Could you give back exactly the lines below from the one with "in harmonic space." through the one with "where $k' = (1-\delta)k + I$.", without a single picture?

_SOURCE INFORMATION_
::::::::::

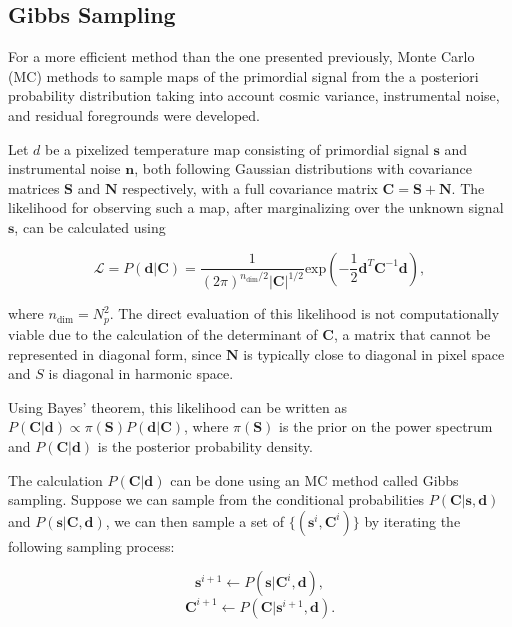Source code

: \documentclass[openany,a4paper,12pt,oneside]{book}
\begin{document}
\begin{spacing}{1.5}
\section{Gibbs Sampling}

For a more efficient method than the one presented previously, Monte Carlo (MC) methods to sample maps of the primordial signal from the a posteriori probability distribution taking into account cosmic variance, instrumental noise, and residual foregrounds were developed\cite{Jewell_2004,Eriksen_2004,Wandelt_2004}. 

Let $d$ be a pixelized temperature map consisting of primordial signal $\mathbf{s}$ and instrumental noise $\mathbf{n}$, both following Gaussian distributions with covariance matrices $\mathbf{S}$ and $\mathbf{N}$ respectively, with a full covariance matrix $\mathbf{C}=\mathbf{S}+\mathbf{N}$. The likelihood for observing such a map, after marginalizing over the unknown signal $\mathbf{s}$, can be calculated using

\begin{equation}\label{ch4:Likelihood}
	\mathcal{L}=P(\mathbf{d}|\mathbf{C})=\frac{1}{(2\pi)^{n_\text{dim}/2}|\mathbf{C}|^{1/2}}\text{exp}\left(-\frac{1}{2}\mathbf{d}^T \mathbf{C}^{-1} \mathbf{d}\right),
\end{equation}

\noindent where $n_\text{dim}=N_p^2$. The direct evaluation of this likelihood is not computationally viable due to the calculation of the determinant of $\mathbf{C}$, a matrix that cannot be represented in diagonal form, since $\mathbf{N}$ is typically close to diagonal in pixel space and $S$ is diagonal in harmonic space.

Using Bayes' theorem, this likelihood can be written as $P(\mathbf{C}|\mathbf{d})\propto \pi(\mathbf{S})P(\mathbf{d}|\mathbf{C})$, where $\pi(\mathbf{S})$ is the prior on the power spectrum and $P(\mathbf{C}|\mathbf{d})$ is the posterior probability density. 

The calculation $P(\mathbf{C}|\mathbf{d})$ can be done using an MC method called Gibbs sampling. Suppose we can sample from the conditional probabilities $P(\mathbf{C}|\mathbf{s}, \mathbf{d})$ and $P(\mathbf{s}|\mathbf{C}, \mathbf{d})$, we can then sample a set of $\{(\mathbf{s}^i, \mathbf{C}^i)\}$ by iterating the following sampling process\cite{Chu_2005}:

\begin{equation}\label{gibbs_sample1}
\mathbf{s}^{i+1}\leftarrow P(\mathbf{s}|\mathbf{C}^i, \mathbf{d}),
\end{equation}
\begin{equation}\label{gibbs_sample2}
\mathbf{C}^{i+1}\leftarrow P(\mathbf{C}|\mathbf{s}^{i+1}, \mathbf{d}).
\end{equation}


\end{spacing}
\end{document}
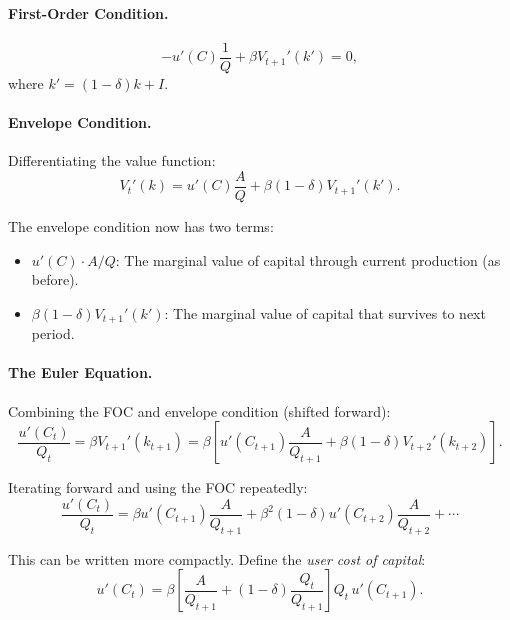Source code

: \paragraph{First-Order Condition.}
\begin{equation}
-u'(C) \frac{1}{Q} + \beta V_{t+1}'(k') = 0,
\label{eq:ac-dep-foc-bellman}
\end{equation}
where $k' = (1-\delta)k + I$.

\paragraph{Envelope Condition.}
Differentiating the value function:
\begin{equation}
V_t'(k) = u'(C) \frac{A}{Q} + \beta (1-\delta) V_{t+1}'(k').
\label{eq:ac-dep-envelope}
\end{equation}

The envelope condition now has two terms:
\begin{itemize}[nosep]
\item $u'(C) \cdot A/Q$: The marginal value of capital through current production (as before).
\item $\beta (1-\delta) V_{t+1}'(k')$: The marginal value of capital that survives to next period.
\end{itemize}

\paragraph{The Euler Equation.}
Combining the FOC and envelope condition (shifted forward):
\begin{equation}
\frac{u'(C_t)}{Q_t} = \beta V_{t+1}'(k_{t+1}) = \beta \left[ u'(C_{t+1}) \frac{A}{Q_{t+1}} + \beta (1-\delta) V_{t+2}'(k_{t+2}) \right].
\label{eq:ac-dep-euler-step}
\end{equation}

Iterating forward and using the FOC repeatedly:
\begin{equation}
\frac{u'(C_t)}{Q_t} = \beta u'(C_{t+1}) \frac{A}{Q_{t+1}} + \beta^2 (1-\delta) u'(C_{t+2}) \frac{A}{Q_{t+2}} + \cdots
\label{eq:ac-dep-euler-iterated}
\end{equation}

This can be written more compactly. Define the \emph{user cost of capital}:
\begin{equation}
\boxed{u'(C_t) = \beta \left[ \frac{A}{Q_{t+1}} + (1-\delta) \frac{Q_t}{Q_{t+1}} \right] Q_t \, u'(C_{t+1}).}
\label{eq:ac-dep-euler-full}
\end{equation}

::::::::::

_SOLUTION_
\noindent where $n_\text{dim}=N_p^2$. The direct evaluation of this likelihood is not computationally viable due to the calculation of the determinant of $\mathbf{C}$, a matrix that cannot be represented in diagonal form, since $\mathbf{N}$ is typically close to diagonal in pixel space and $S$ is diagonal in harmonic space.

Using Bayes' theorem, this likelihood can be written as $P(\mathbf{C}|\mathbf{d})\propto \pi(\mathbf{S})P(\mathbf{d}|\mathbf{C})$, where $\pi(\mathbf{S})$ is the prior on the power spectrum and $P(\mathbf{C}|\mathbf{d})$ is the posterior probability density. 

The calculation $P(\mathbf{C}|\mathbf{d})$ can be done using an MC method called Gibbs sampling. Suppose we can sample from the conditional probabilities $P(\mathbf{C}|\mathbf{s}, \mathbf{d})$ and $P(\mathbf{s}|\mathbf{C}, \mathbf{d})$, we can then sample a set of $\{(\mathbf{s}^i, \mathbf{C}^i)\}$ by iterating the following sampling process\cite{Chu_2005}:

\begin{equation}\label{gibbs_sample1}
\mathbf{s}^{i+1}\leftarrow P(\mathbf{s}|\mathbf{C}^i, \mathbf{d}),
\end{equation}
\begin{equation}\label{gibbs_sample2}
\mathbf{C}^{i+1}\leftarrow P(\mathbf{C}|\mathbf{s}^{i+1}, \mathbf{d}).
\end{equation}


\end{spacing}
\end{document}
Source code

: \paragraph{First-Order Condition.}
\begin{equation}
-u'(C) \frac{1}{Q} + \beta V_{t+1}'(k') = 0,
\label{eq:ac-dep-foc-bellman}
\end{equation}
where $k' = (1-\delta)k + I$.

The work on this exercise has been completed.